Publié le 13 octobre 2014 par Blanchemanche
#santé #Médicaments #recherchepharmaceutique
Comment le protocole de Nagoya prétend changer le rapport de force
entre les pays du sud, riches en biodiversité, et les pays du nord,
dont l'industrie pharmaceutique tire profit.
Texte : Angela Bolis
Photos et vidéos : Antonin Sabot
http://www.lemonde.fr/planete/visuel/2014/10/11/de-la-plante-au-medicament_4504158_3244.html
De la plante au médicament 
De l’aspirine aux anticancéreux, le monde végétal a apporté à l’industrie pharmaceutique la matière première à la fabrication d’une grande partie de ses médicaments. Derrière ce juteux marché se dessine pourtant un déséquilibre géographique : d’un côté, la biodiversité à la source des substances actives se concentre dans les pays du Sud ; de l’autre, les centres de recherches et laboratoires pharmaceutiques se situent plutôt dans ceux du Nord. Gardiens de la biodiversité contre gardiens des technologies : c’est du moins avec cette représentation du monde qu’a été adopté, en 2010, le protocole de Nagoya.Cet accord international, qui encadre l’accès aux ressources naturelles et le partage de ses bénéfices, entre en vigueur, dimanche 12 octobre, après avoir été ratifié par plus de cinquante Etats et par l’Union européenne – en l’absence notable des Etats-Unis. La France attend pour l’entériner l’adoption de son projet de loi sur la biodiversité, qui doit poser les bases du dispositif national, après les débats parlementaires prévus cet automne.

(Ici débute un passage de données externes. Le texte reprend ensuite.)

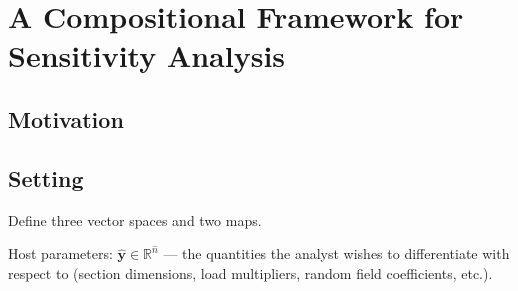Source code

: \newcommand{\haty}{\hat{\bm{y}}}
\newcommand{\corey}{\bm{y}}
\newcommand{\nhost}{\hat{n}}
\newcommand{\ncore}{n}
\newcommand{\nstate}{m}

\newcommand{\Ymap}{\mathcal{Y}}   %
\newcommand{\Mmap}{\mathcal{M}}   %
\newcommand{\Tmap}{\mathcal{T}}   %

\section{A Compositional Framework for Sensitivity Analysis}

\subsection{Motivation}

\subsection{Setting}
Define three vector spaces and two maps.

  Host parameters:   $\haty \in \mathbb{R}^{\nhost}$
      — the quantities the analyst wishes to differentiate with
        respect to (section dimensions, load multipliers, random
        field coefficients, etc.).

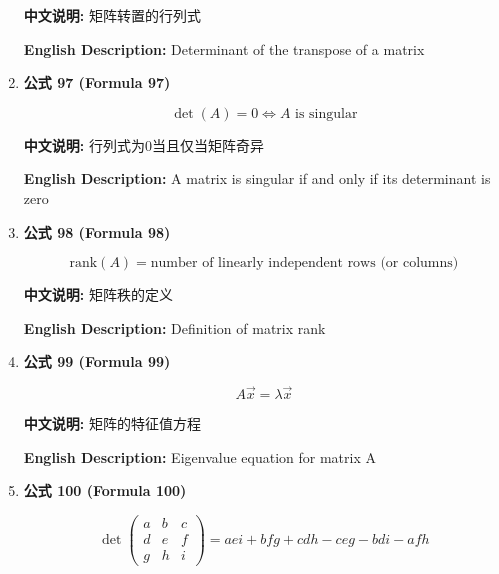 \documentclass[12pt,a4paper]{article}
\begin{document}
\begin{enumerate}[leftmargin=*]
\textbf{中文说明:} 矩阵转置的行列式

\textbf{English Description:} Determinant of the transpose of a matrix

\vspace{0.5cm}

\item \textbf{公式 97 (Formula 97)}

\begin{equation}
\det(A) = 0 \iff A\text{ is singular}
\end{equation}

\textbf{中文说明:} 行列式为0当且仅当矩阵奇异

\textbf{English Description:} A matrix is singular if and only if its determinant is zero

\vspace{0.5cm}

\item \textbf{公式 98 (Formula 98)}

\begin{equation}
\text{rank}(A) = \text{number of linearly independent rows (or columns)}
\end{equation}

\textbf{中文说明:} 矩阵秩的定义

\textbf{English Description:} Definition of matrix rank

\vspace{0.5cm}

\item \textbf{公式 99 (Formula 99)}

\begin{equation}
A\vec{x} = \lambda \vec{x}
\end{equation}

\textbf{中文说明:} 矩阵的特征值方程

\textbf{English Description:} Eigenvalue equation for matrix A

\vspace{0.5cm}

\item \textbf{公式 100 (Formula 100)}

\begin{equation}
\det\begin{pmatrix} a & b & c \\ d & e & f \\ g & h & i \end{pmatrix} = aei + bfg + cdh - ceg - bdi - afh
\end{equation}


\end{enumerate}
\end{document}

Que dit le protocole de Nagoya ? Il s’applique aux « ressources génétiques » – de la plante à l’extrait ou à la molécule qui en sont directement issus –, mais aussi aux savoirs locaux qui leur sont associés – en l’occurrence ceux de la médecine traditionnelle. L’accès à ces ressources doit désormais faire l’objet d’un contrat garantissant le consentement éclairé du fournisseur, et d’un accord internationalement reconnu, qui prévoit le partage « juste et équitable » des avantages si elles aboutissent à un produit mis sur le marché.

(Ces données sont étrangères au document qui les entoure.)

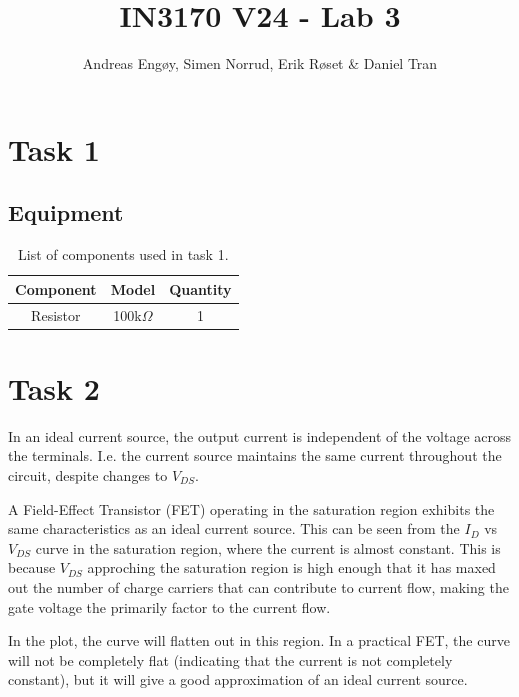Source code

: \documentclass[onecolumn]{article}
\title{IN3170 V24 - Lab 3}
\author{Andreas Engøy, Simen Norrud, Erik Røset \& Daniel Tran}
\date{\monthname[\the\month] \the\year}
\begin{document}
\maketitle


\section{Task 1}
\subsection{Equipment}
\begin{table}[h]
    \centering
    \begin{tabular}{|c|c|c|}
        \hline
        \textbf{Component} & \textbf{Model} & \textbf{Quantity} \\
        \hline
        Resistor & 100k$\Omega$ & 1 \\

        \hline
    \end{tabular}
    \caption{List of components used in task 1.}
    \label{tab:bom}
\end{table}

\section{Task 2}
In an ideal current source, the output current is independent of the voltage across the terminals. I.e. the current source maintains the same current throughout the circuit, despite changes to $V_{DS}$.

A Field-Effect Transistor (FET) operating in the saturation region exhibits the same characteristics as an ideal current source. This can be seen from the $I_D$ vs $V_{DS}$ curve in the saturation region, where the current is almost constant. This is because $V_{DS}$ approching the saturation region is high enough that it has maxed out the number of charge carriers that can contribute to current flow, making the gate voltage the primarily factor to the current flow.

In the plot, the curve will flatten out in this region. In a practical FET, the curve will not be completely flat (indicating that the current is not completely constant), but it will give a good approximation of an ideal current source.
\end{document}
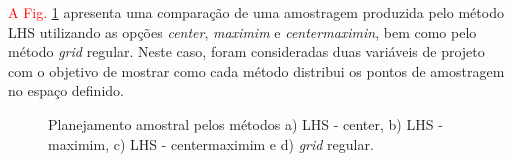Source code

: \textcolor{red}{A Fig. \ref{fig:LHS}} apresenta uma comparação de uma amostragem produzida pelo método LHS utilizando as opções {\it center}, {\it maximim} e {\it centermaximin}, bem como pelo método {\it grid} regular. Neste caso, foram consideradas duas variáveis de projeto com o objetivo de mostrar como cada método distribui os pontos de amostragem no espaço definido.
\begin{figure}[H]
\centering
{} 
\caption{Planejamento amostral pelos métodos a) LHS - center, b) LHS - maximim, c) LHS - centermaximim e d) \textit{grid} regular.}
\label{fig:LHS}
\end{figure}

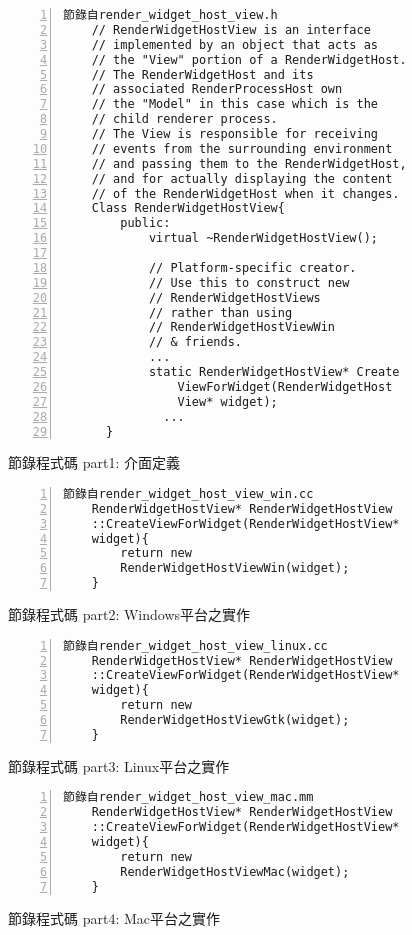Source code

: \begin{figure}
\linespread{0.8}
\begin{Verbatim}[numbers=left,framesep=1mm,numbersep=-12pt]
	節錄自render_widget_host_view.h
	// RenderWidgetHostView is an interface 
	// implemented by an object that acts as
	// the "View" portion of a RenderWidgetHost.
	// The RenderWidgetHost and its
	// associated RenderProcessHost own
	// the "Model" in this case which is the
	// child renderer process.
	// The View is responsible for receiving
	// events from the surrounding environment
	// and passing them to the RenderWidgetHost,
	// and for actually displaying the content
	// of the RenderWidgetHost when it changes.
	Class RenderWidgetHostView{
	    public:
	        virtual ~RenderWidgetHostView();
	        
	        // Platform-specific creator.
	        // Use this to construct new 
	        // RenderWidgetHostViews
	        // rather than using 
	        // RenderWidgetHostViewWin 
	        // & friends.
	        ...
	        static RenderWidgetHostView* Create
	            ViewForWidget(RenderWidgetHost
	            View* widget);
	          ...
	  }
\end{Verbatim}
\caption{節錄程式碼 part1: 介面定義}
\label{interfacedef}
\end{figure}
\begin{figure}
\linespread{0.8}
\begin{Verbatim}[numbers=left,framesep=1mm,numbersep=-12pt]
	節錄自render_widget_host_view_win.cc 
	RenderWidgetHostView* RenderWidgetHostView
	::CreateViewForWidget(RenderWidgetHostView*
	widget){
	    return new 
	    RenderWidgetHostViewWin(widget);
	}
\end{Verbatim}
\caption{節錄程式碼 part2: Windows平台之實作}
\label{windowsimple}
\end{figure}
\begin{figure}
\linespread{0.8}
\begin{Verbatim}[numbers=left,framesep=1mm,numbersep=-12pt]
	節錄自render_widget_host_view_linux.cc
	RenderWidgetHostView* RenderWidgetHostView
	::CreateViewForWidget(RenderWidgetHostView*
	widget){
	    return new 
	    RenderWidgetHostViewGtk(widget);
	}
\end{Verbatim}
\caption{節錄程式碼 part3: Linux平台之實作}
\label{linuximpl}
\end{figure}
\begin{figure}
\linespread{0.8}
\begin{Verbatim}[numbers=left,framesep=1mm,numbersep=-12pt]
	節錄自render_widget_host_view_mac.mm
	RenderWidgetHostView* RenderWidgetHostView
	::CreateViewForWidget(RenderWidgetHostView*
	widget){
	    return new 
	    RenderWidgetHostViewMac(widget);
	}
\end{Verbatim}
\caption{節錄程式碼 part4: Mac平台之實作}
\label{macimpl}
\end{figure}

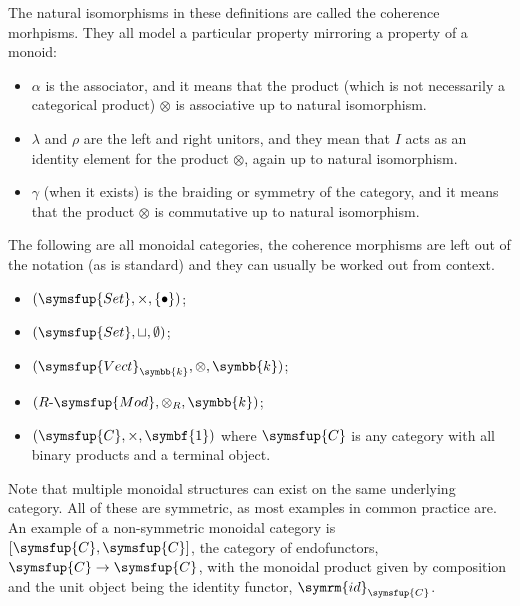 \documentclass[fleqn]{NotesClass}
\makeatletter
\newcommand{\cat}[1]{\symsfup{#1}}
\newcommand{\terminal}{\symbf{1}}
\newcommand{\c@egory}[1]{\symsfup{#1}}
\newcommand{\Set}{\c@egory{Set}}
\newcommand{\Vect}[1][\field]{\c@egory{Vect}_{#1}}
\newcommand{\RMod}[1][R]{#1\text{-}\c@egory{Mod}}
\newcommand{\id}{\symrm{id}}
\renewcommand{\field}{\symbb{k}}
\makeatother
\begin{document}
    The natural isomorphisms in these definitions are called the coherence morhpisms.
    They all model a particular property mirroring a property of a monoid:
    \begin{itemize}
        \item \(\alpha\) is the associator, and it means that the product (which is not necessarily a categorical product) \(\otimes\) is associative up to natural isomorphism.
        \item \(\lambda\) and \(\rho\) are the left and right unitors, and they mean that \(I\) acts as an identity element for the product \(\otimes\), again up to natural isomorphism.
        \item \(\gamma\) (when it exists) is the braiding or symmetry of the category, and it means that the product \(\otimes\) is commutative up to natural isomorphism.
    \end{itemize}
    
    \begin{exm}{}{}
        The following are all monoidal categories, the coherence morphisms are left out of the notation (as is standard) and they can usually be worked out from context.
        \begin{itemize}
            \item \((\Set, \times, \{\bullet\})\);
            \item \((\Set, \sqcup, \emptyset)\);
            \item \((\Vect, \otimes, \field)\);
            \item \((\RMod, \otimes_R, \field)\);
            \item \((\cat{C}, \times, \terminal)\) where \(\cat{C}\) is any category with all binary products and a terminal object.
        \end{itemize}
        Note that multiple monoidal structures can exist on the same underlying category.
        All of these are symmetric, as most examples in common practice are.
        An example of a non-symmetric monoidal category is \([\cat{C}, \cat{C}]\), the category of endofunctors, \(\cat{C} \to \cat{C}\), with the monoidal product given by composition and the unit object being the identity functor, \(\id_{\cat{C}}\).
    \end{exm}
    
    
    \backmatter
    \renewcommand{\glossaryname}{Acronyms}
    \printglossary[acronym]
    \printindex
\end{document}
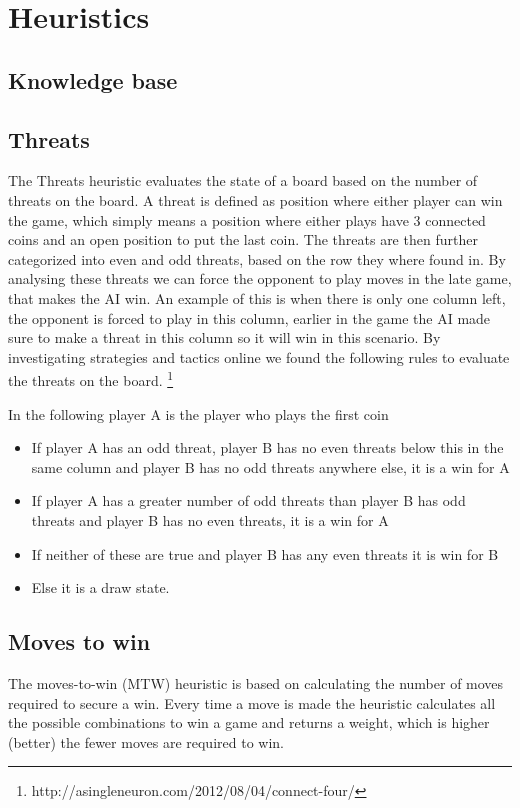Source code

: \documentclass[a4paper, titlepage]{article}
\begin{document}
\section*{Heuristics}
\subsection*{Knowledge base}


\subsection*{Threats}
The Threats heuristic evaluates the state of a board based on the number of
threats on the board. A threat is defined as position where either player can
win the game, which simply means a position where either plays have 3 connected
coins and an open position to put the last coin. The threats are then further
categorized into even and odd threats, based on the row they where found in. By
analysing these threats we can force the opponent to play moves in the late
game, that makes the AI win. An example of this is when there is only one column
left, the opponent is forced to play in this column, earlier in the game the AI
made sure to make a threat in this column so it will win in this scenario. By
investigating strategies and tactics online we found the following rules to
evaluate the threats on the board.
\footnote{http://asingleneuron.com/2012/08/04/connect-four/}

In the following player A is the player who plays the first coin
\begin{itemize} 
	\item If player A has an odd threat, player B has no even threats below this in the same column and player B has no odd threats anywhere else, it is a win for A
	\item If player A has a greater number of odd threats than player B has odd threats and player B has no even threats, it is a win for A	
	\item If neither of these are true and player B has any even threats it is win for B
	\item Else it is a draw state.
\end{itemize} 

\subsection*{Moves to win}
The moves-to-win (MTW) heuristic is based on calculating the number of moves required to 
secure a win. Every time a move is made the heuristic calculates all the possible 
combinations to win a game and returns a weight, which is higher (better) the fewer
moves are required to win. 
\end{document}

Ce cadre commercial est l’un des trois grands objectifs, aux côtés de la conservation et de l’usage durable de la biodiversité, posés par la Convention sur la diversité biologique lors de son adoption en 1992, au Sommet de la Terre de Rio de Janeiro. A cette époque, le marché de la biodiversité fait miroiter aux pays du Sud de formidables retombées grâce à l’essor des biotechnologies, notamment dans le domaine pharmaceutique – à condition de se prémunir de la biopiraterie. « En parallèle, les mouvements autochtones se développent et trouvent dans ces négociations une rare occasion de faire entendre leur voix », explique Catherine Aubertin, chercheuse à l’Institut de recherche pour le développement (IRD). Vingt ans plus tard, le protocole de Nagoya peut-il encore tenir ses promesses ? Pour le savoir, passage en revue de l’industrie des médicaments à base de plantes.

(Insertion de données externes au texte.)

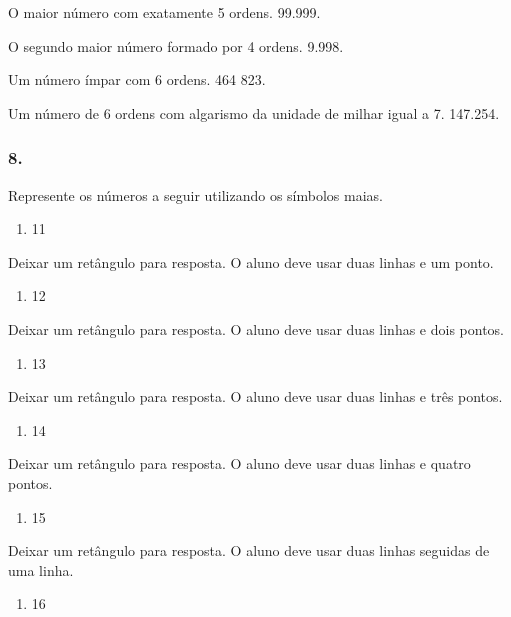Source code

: \begin{enumerate}
O maior número com exatamente 5 ordens.
99.999.

O segundo maior número formado por 4 ordens.
9.998.

Um número ímpar com 6 ordens.
464 823.

Um número de 6 ordens com algarismo da unidade de milhar igual a 7.
147.254.


\subsubsection{8.}\label{section-7}

Represente os números a seguir utilizando os símbolos maias.

\begin{enumerate}
\def\labelenumi{\alph{enumi})}
\item
  11
\end{enumerate}

Deixar um retângulo para resposta.
O aluno deve usar duas linhas e um ponto.

\begin{enumerate}
\def\labelenumi{\alph{enumi})}
\item
  12
\end{enumerate}

Deixar um retângulo para resposta.
O aluno deve usar duas linhas e dois pontos.

\begin{enumerate}
\def\labelenumi{\alph{enumi})}
\item
  13
\end{enumerate}

Deixar um retângulo para resposta.
O aluno deve usar duas linhas e três pontos.

\begin{enumerate}
\def\labelenumi{\alph{enumi})}
\item
  14
\end{enumerate}

Deixar um retângulo para resposta.
O aluno deve usar duas linhas e quatro pontos.

\begin{enumerate}
\def\labelenumi{\alph{enumi})}
\item
  15
\end{enumerate}

Deixar um retângulo para resposta.
O aluno deve usar duas linhas seguidas de uma linha.

\begin{enumerate}
\def\labelenumi{\alph{enumi})}
\item
  16
\end{enumerate}


\end{enumerate}
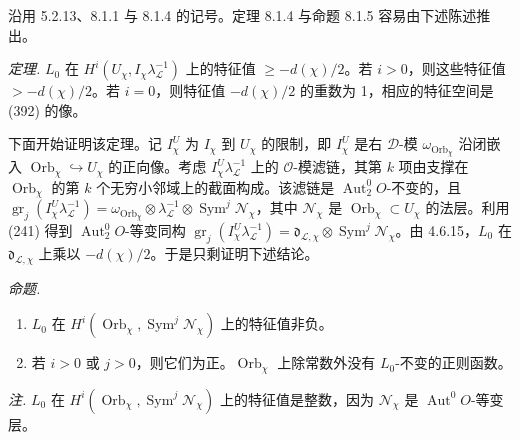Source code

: 



沿用 5.2.13、8.1.1 与 8.1.4 的记号。定理 8.1.4 与命题 8.1.5 容易由下述陈述推出。

 \emph{定理.} $L_0$ 在 $H^{i}(U_{\chi},I_{\chi}\lambda_{\mathcal{L}}^{-1})$ 上的特征值 $\ge -d(\chi)/2$。若 $i>0$，则这些特征值 $>-d(\chi)/2$。若 $i=0$，则特征值 $-d(\chi)/2$ 的重数为 1，相应的特征空间是 (392) 的像。

下面开始证明该定理。记 $I^{U}_{\chi}$ 为 $I_{\chi}$ 到 $U_{\chi}$ 的限制，即 $I^{U}_{\chi}$ 是右 $\mathcal{D}$-模 $\omega_{\operatorname{Orb}_{\chi}}$ 沿闭嵌入 $\operatorname{Orb}_{\chi}\hookrightarrow U_{\chi}$ 的正向像。考虑 $I^{U}_{\chi}\lambda_{\mathcal{L}}^{-1}$ 上的 $\mathcal{O}$-模滤链，其第 $k$ 项由支撑在 $\operatorname{Orb}_{\chi}$ 的第 $k$ 个无穷小邻域上的截面构成。该滤链是 $\operatorname{Aut}^{0}_{2}O$-不变的，且 $\operatorname{gr}_{j}(I^{U}_{\chi}\lambda_{\mathcal{L}}^{-1})=\omega_{\operatorname{Orb}_{\chi}}\otimes\lambda_{\mathcal{L}}^{-1}\otimes\operatorname{Sym}^{j}\mathcal{N}_{\chi}$，其中 $\mathcal{N}_{\chi}$ 是 $\operatorname{Orb}_{\chi}\subset U_{\chi}$ 的法层。利用 (241) 得到 $\operatorname{Aut}^{0}_{2}O$-等变同构 $\operatorname{gr}_{j}(I^{U}_{\chi}\lambda_{\mathcal{L}}^{-1})=\mathfrak{d}_{\mathcal{L},\chi}\otimes\operatorname{Sym}^{j}\mathcal{N}_{\chi}$。由 4.6.15，$L_0$ 在 $\mathfrak{d}_{\mathcal{L},\chi}$ 上乘以 $-d(\chi)/2$。于是只剩证明下述结论。

 \emph{命题.}
\begin{enumerate}[label=\roman*),leftmargin=2.2em]
\item $L_0$ 在 $H^{i}(\operatorname{Orb}_{\chi},\operatorname{Sym}^{j}\mathcal{N}_{\chi})$ 上的特征值非负。
\item 若 $i>0$ 或 $j>0$，则它们为正。$\operatorname{Orb}_{\chi}$ 上除常数外没有 $L_0$-不变的正则函数。
\end{enumerate}

\emph{注.} $L_0$ 在 $H^{i}(\operatorname{Orb}_{\chi},\operatorname{Sym}^{j}\mathcal{N}_{\chi})$ 上的特征值是整数，因为 $\mathcal{N}_{\chi}$ 是 $\operatorname{Aut}^{0}O$-等变层。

De la plante au médicament 

Les plantes, à la source de l’industrie pharmaceutique

La morphine, principal remède contre la douleur, est extraite du pavot ; la quinine, utilisée comme antipaludique, provient des quinquinas ; l’aspirine, elle, trouve son origine dans le saule blanc ou la reine-des-prés. « L’industrie pharmaceutique naît au XIXe siècle à partir des plantes, relève Jacques Fleurentin, président de la Société française d’ethnopharmacologie. Il y a d’un côté les plantes médicinales, qui forment déjà le fonds de toute la médecine traditionnelle, et de l’autre, les plantes toxiques, qui intéressent tout particulièrement la chimie. La digitale, par exemple, est un poison pour le cœur, mais isolée chimiquement et à très faible dose, sa substance active peut aussi le soigner : de cardiotoxique, elle devient alors cardiotonique. »
De la plante au médicament
De la plante au médicament En 2006, près du quart des 508 milliards d’euros du marché pharmaceutique provenait en partie au moins de substances naturelles, selon l’Union internationale pour la conservation de la nature (UICN).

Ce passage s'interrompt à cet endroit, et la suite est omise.